Here are some further parameters:
- Some of the documents are completely jumbled up (not readable by humans).
- A lot of documents are alright (mostly readable by humans), but have still frequent problems. The classic among the errors is the 'long s' that is (inconsistently) confused with the "f" character.
- Often the respective newspaper layouts were not considered for the txt-output of the OCR process.
- Access to the (relatively good-quality) PDF-scans is possible but comes with certain challenges (that could be overcome if absolutely necessary).
- The language is a well-researched Germanic language but not English (I would rather not go into details).
- The corpus is diachronically skewed, i.e. one quarter of the data is from up 1870, then half the data is from 1870 to 1920, the last quarter is post-1920.
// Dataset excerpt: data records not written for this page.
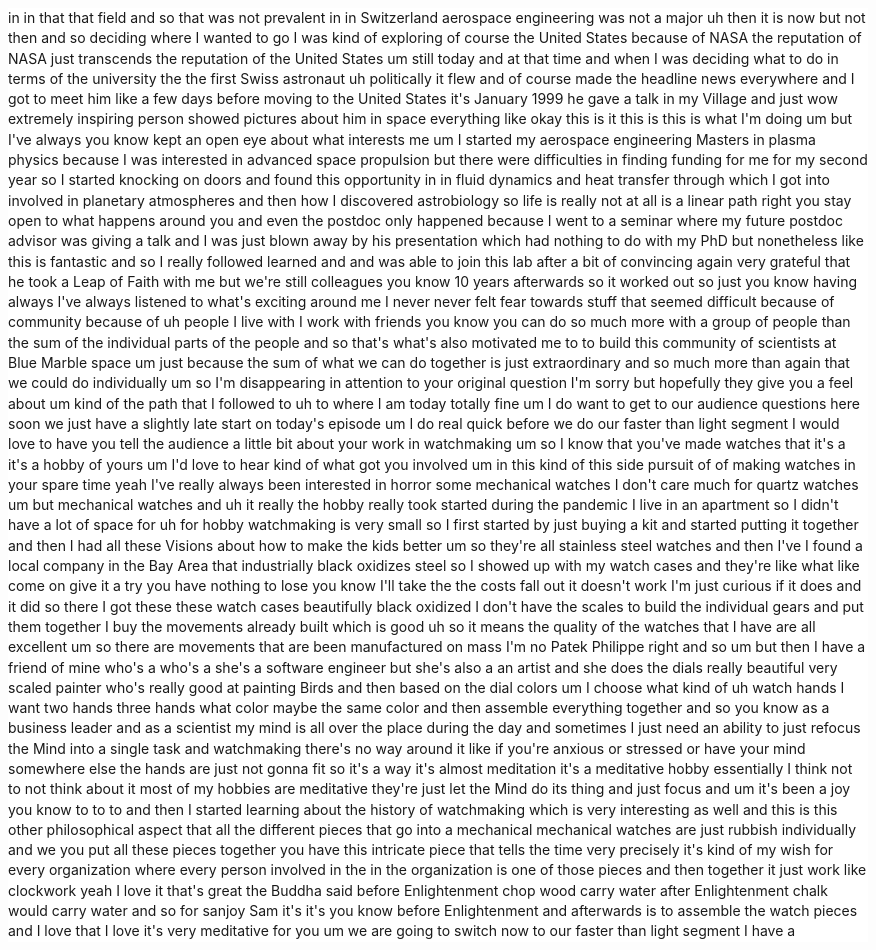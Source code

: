 in in that that field and so that was not prevalent in in Switzerland aerospace engineering was not a major uh then it is now but not then and so deciding where I wanted to go I was kind of exploring of course the United States because of NASA the reputation of NASA just transcends the reputation of the United States um still today and at that time and when I was deciding what to do in terms of the university the the first Swiss astronaut uh politically it flew and of course made the headline news everywhere and I got to meet him like a few days before moving to the United States it's January 1999 he gave a talk in my Village and just wow extremely inspiring person showed pictures about him in space everything like okay this is it this is this is what I'm doing um but I've always you know kept an open eye about what interests me um I started my aerospace engineering Masters in plasma physics because I was interested in advanced space propulsion but there were difficulties in finding funding for me for my second year so I started knocking on doors and found this opportunity in in fluid dynamics and heat transfer through which I got into involved in planetary atmospheres and then how I discovered astrobiology so life is really not at all is a linear path right you stay open to what happens around you and even the postdoc only happened because I went to a seminar where my future postdoc advisor was giving a talk and I was just blown away by his presentation which had nothing to do with my PhD but nonetheless like this is fantastic and so I really followed learned and and was able to join this lab after a bit of convincing again very grateful that he took a Leap of Faith with me but we're still colleagues you know 10 years afterwards so it worked out so just you know having always I've always listened to what's exciting around me I never never felt fear towards stuff that seemed difficult because of community because of uh people I live with I work with friends you know you can do so much more with a group of people than the sum of the individual parts of the people and so that's what's also motivated me to to build this community of scientists at Blue Marble space um just because the sum of what we can do together is just extraordinary and so much more than again that we could do individually um so I'm disappearing in attention to your original question I'm sorry but hopefully they give you a feel about um kind of the path that I followed to uh to where I am today totally fine um I do want to get to our audience questions here soon we just have a slightly late start on today's episode um I do real quick before we do our faster than light segment I would love to have you tell the audience a little bit about your work in watchmaking um so I know that you've made watches that it's a it's a hobby of yours um I'd love to hear kind of what got you involved um in this kind of this side pursuit of of making watches in your spare time yeah I've really always been interested in horror some mechanical watches I don't care much for quartz watches um but mechanical watches and uh it really the hobby really took started during the pandemic I live in an apartment so I didn't have a lot of space for uh for hobby watchmaking is very small so I first started by just buying a kit and started putting it together and then I had all these Visions about how to make the kids better um so they're all stainless steel watches and then I've I found a local company in the Bay Area that industrially black oxidizes steel so I showed up with my watch cases and they're like what like come on give it a try you have nothing to lose you know I'll take the the costs fall out it doesn't work I'm just curious if it does and it did so there I got these these watch cases beautifully black oxidized I don't have the scales to build the individual gears and put them together I buy the movements already built which is good uh so it means the quality of the watches that I have are all excellent um so there are movements that are been manufactured on mass I'm no Patek Philippe right and so um but then I have a friend of mine who's a who's a she's a software engineer but she's also a an artist and she does the dials really beautiful very scaled painter who's really good at painting Birds and then based on the dial colors um I choose what kind of uh watch hands I want two hands three hands what color maybe the same color and then assemble everything together and so you know as a business leader and as a scientist my mind is all over the place during the day and sometimes I just need an ability to just refocus the Mind into a single task and watchmaking there's no way around it like if you're anxious or stressed or have your mind somewhere else the hands are just not gonna fit so it's a way it's almost meditation it's a meditative hobby essentially I think not to not think about it most of my hobbies are meditative they're just let the Mind do its thing and just focus and um it's been a joy you know to to to and then I started learning about the history of watchmaking which is very interesting as well and this is this other philosophical aspect that all the different pieces that go into a mechanical mechanical watches are just rubbish individually and we you put all these pieces together you have this intricate piece that tells the time very precisely it's kind of my wish for every organization where every person involved in the in the organization is one of those pieces and then together it just work like clockwork yeah I love it that's great the Buddha said before Enlightenment chop wood carry water after Enlightenment chalk would carry water and so for sanjoy Sam it's it's you know before Enlightenment and afterwards is to assemble the watch pieces and I love that I love it's very meditative for you um we are going to switch now to our faster than light segment I have a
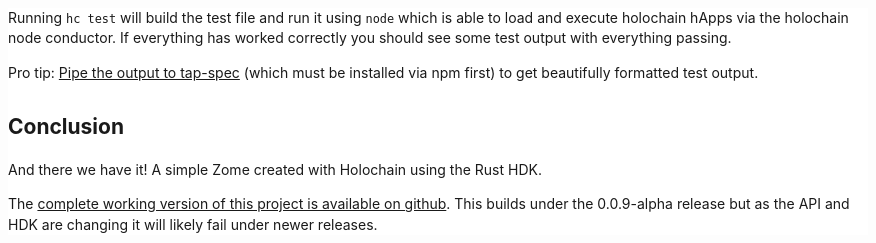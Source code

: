 Running `hc test` will build the test file and run it using `node` which is able to load and execute holochain hApps via the holochain node conductor. If everything has worked correctly you should see some test output with everything passing.

Pro tip: [Pipe the output to tap-spec](https://github.com/scottcorgan/tap-spec) (which must be installed via npm first) to get beautifully formatted test output.

## Conclusion

And there we have it! A simple Zome created with Holochain using the Rust HDK.

The [complete working version of this project is available on github](https://github.com/willemolding/holochain-rust-todo). This builds under the 0.0.9-alpha release but as the API and HDK are changing it will likely fail under newer releases.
How would I best go about cleaning this kind of data?
- I don't have the illusion to be able fix everything.
- It's more a matter of weeding out the parts with bad OCR, i.e. maybe anything beyond a certain degree of badness.
- I would like to be able to use the corpus for further NLP analysis after clean-up (tokenising, tagging, parsing, ... but that's a whole 'nother story).
My musings as to how to tackle the issue:
- A thought I had was to use a dictionary and see how to what extent ocr-words can found in a dictionary. Using healthy text files, I could define a benchmark for OCR-quality.
Any help and pointers in the right direction would be greatly appreciated. Thank you in advance.